**Description of the task**
Would you return the entries exactly, with every line intact?

Extracted records: Begin

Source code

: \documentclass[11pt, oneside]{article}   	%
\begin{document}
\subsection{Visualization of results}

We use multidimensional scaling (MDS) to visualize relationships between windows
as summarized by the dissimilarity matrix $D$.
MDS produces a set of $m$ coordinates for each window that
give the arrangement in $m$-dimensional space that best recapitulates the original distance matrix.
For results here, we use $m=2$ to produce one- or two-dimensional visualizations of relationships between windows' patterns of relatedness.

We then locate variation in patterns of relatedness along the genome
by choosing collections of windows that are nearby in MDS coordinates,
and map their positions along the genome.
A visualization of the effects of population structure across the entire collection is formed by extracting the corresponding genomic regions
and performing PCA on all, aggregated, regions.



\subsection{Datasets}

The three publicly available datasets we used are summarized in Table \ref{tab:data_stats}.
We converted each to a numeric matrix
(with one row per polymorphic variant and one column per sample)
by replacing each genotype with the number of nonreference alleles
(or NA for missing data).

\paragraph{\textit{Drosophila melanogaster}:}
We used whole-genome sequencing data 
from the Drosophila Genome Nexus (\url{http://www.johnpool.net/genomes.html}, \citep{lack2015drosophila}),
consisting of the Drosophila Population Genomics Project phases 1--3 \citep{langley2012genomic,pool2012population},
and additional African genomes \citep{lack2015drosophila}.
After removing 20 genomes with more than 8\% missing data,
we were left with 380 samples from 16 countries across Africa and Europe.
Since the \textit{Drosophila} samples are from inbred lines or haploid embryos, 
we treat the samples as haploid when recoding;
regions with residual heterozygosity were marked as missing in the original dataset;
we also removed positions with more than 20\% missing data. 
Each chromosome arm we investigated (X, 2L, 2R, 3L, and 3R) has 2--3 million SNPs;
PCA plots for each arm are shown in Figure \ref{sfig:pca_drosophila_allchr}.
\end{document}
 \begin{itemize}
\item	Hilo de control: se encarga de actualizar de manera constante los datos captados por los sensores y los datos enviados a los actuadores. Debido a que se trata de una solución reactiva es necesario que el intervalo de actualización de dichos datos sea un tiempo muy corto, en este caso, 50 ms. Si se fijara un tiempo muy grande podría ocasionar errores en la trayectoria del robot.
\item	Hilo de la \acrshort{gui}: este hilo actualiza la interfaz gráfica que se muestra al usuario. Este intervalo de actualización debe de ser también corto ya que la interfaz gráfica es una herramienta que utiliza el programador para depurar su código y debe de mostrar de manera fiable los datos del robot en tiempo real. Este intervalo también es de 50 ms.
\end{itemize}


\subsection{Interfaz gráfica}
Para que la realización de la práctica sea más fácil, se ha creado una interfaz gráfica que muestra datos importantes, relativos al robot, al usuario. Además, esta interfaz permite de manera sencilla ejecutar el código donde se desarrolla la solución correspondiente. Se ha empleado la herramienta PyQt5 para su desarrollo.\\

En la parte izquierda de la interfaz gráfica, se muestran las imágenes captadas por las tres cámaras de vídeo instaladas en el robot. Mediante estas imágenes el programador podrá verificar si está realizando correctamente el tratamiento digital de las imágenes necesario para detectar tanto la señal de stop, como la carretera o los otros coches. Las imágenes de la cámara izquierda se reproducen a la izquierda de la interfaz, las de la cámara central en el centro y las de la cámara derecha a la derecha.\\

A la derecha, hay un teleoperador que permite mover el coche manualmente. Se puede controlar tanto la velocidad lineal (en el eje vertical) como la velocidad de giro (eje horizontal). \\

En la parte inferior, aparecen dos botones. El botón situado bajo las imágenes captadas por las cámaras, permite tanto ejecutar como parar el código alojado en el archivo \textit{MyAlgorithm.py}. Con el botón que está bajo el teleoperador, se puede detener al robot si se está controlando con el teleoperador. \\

Extracted records: End

**Result**
Source code

: \documentclass[11pt, oneside]{article}   	%
\begin{document}
\subsection{Visualization of results}

We use multidimensional scaling (MDS) to visualize relationships between windows
as summarized by the dissimilarity matrix $D$.
MDS produces a set of $m$ coordinates for each window that
give the arrangement in $m$-dimensional space that best recapitulates the original distance matrix.
For results here, we use $m=2$ to produce one- or two-dimensional visualizations of relationships between windows' patterns of relatedness.

We then locate variation in patterns of relatedness along the genome
by choosing collections of windows that are nearby in MDS coordinates,
and map their positions along the genome.
A visualization of the effects of population structure across the entire collection is formed by extracting the corresponding genomic regions
and performing PCA on all, aggregated, regions.



\subsection{Datasets}

The three publicly available datasets we used are summarized in Table \ref{tab:data_stats}.
We converted each to a numeric matrix
(with one row per polymorphic variant and one column per sample)
by replacing each genotype with the number of nonreference alleles
(or NA for missing data).

\paragraph{\textit{Drosophila melanogaster}:}
We used whole-genome sequencing data 
from the Drosophila Genome Nexus (\url{http://www.johnpool.net/genomes.html}, \citep{lack2015drosophila}),
consisting of the Drosophila Population Genomics Project phases 1--3 \citep{langley2012genomic,pool2012population},
and additional African genomes \citep{lack2015drosophila}.
After removing 20 genomes with more than 8\% missing data,
we were left with 380 samples from 16 countries across Africa and Europe.
Since the \textit{Drosophila} samples are from inbred lines or haploid embryos, 
we treat the samples as haploid when recoding;
regions with residual heterozygosity were marked as missing in the original dataset;
we also removed positions with more than 20\% missing data. 
Each chromosome arm we investigated (X, 2L, 2R, 3L, and 3R) has 2--3 million SNPs;
PCA plots for each arm are shown in Figure \ref{sfig:pca_drosophila_allchr}.
\end{document}
 \begin{itemize}
\item	Hilo de control: se encarga de actualizar de manera constante los datos captados por los sensores y los datos enviados a los actuadores. Debido a que se trata de una solución reactiva es necesario que el intervalo de actualización de dichos datos sea un tiempo muy corto, en este caso, 50 ms. Si se fijara un tiempo muy grande podría ocasionar errores en la trayectoria del robot.
\item	Hilo de la \acrshort{gui}: este hilo actualiza la interfaz gráfica que se muestra al usuario. Este intervalo de actualización debe de ser también corto ya que la interfaz gráfica es una herramienta que utiliza el programador para depurar su código y debe de mostrar de manera fiable los datos del robot en tiempo real. Este intervalo también es de 50 ms.
\end{itemize}


\subsection{Interfaz gráfica}
Para que la realización de la práctica sea más fácil, se ha creado una interfaz gráfica que muestra datos importantes, relativos al robot, al usuario. Además, esta interfaz permite de manera sencilla ejecutar el código donde se desarrolla la solución correspondiente. Se ha empleado la herramienta PyQt5 para su desarrollo.\\

En la parte izquierda de la interfaz gráfica, se muestran las imágenes captadas por las tres cámaras de vídeo instaladas en el robot. Mediante estas imágenes el programador podrá verificar si está realizando correctamente el tratamiento digital de las imágenes necesario para detectar tanto la señal de stop, como la carretera o los otros coches. Las imágenes de la cámara izquierda se reproducen a la izquierda de la interfaz, las de la cámara central en el centro y las de la cámara derecha a la derecha.\\

A la derecha, hay un teleoperador que permite mover el coche manualmente. Se puede controlar tanto la velocidad lineal (en el eje vertical) como la velocidad de giro (eje horizontal). \\

En la parte inferior, aparecen dos botones. El botón situado bajo las imágenes captadas por las cámaras, permite tanto ejecutar como parar el código alojado en el archivo \textit{MyAlgorithm.py}. Con el botón que está bajo el teleoperador, se puede detener al robot si se está controlando con el teleoperador. \\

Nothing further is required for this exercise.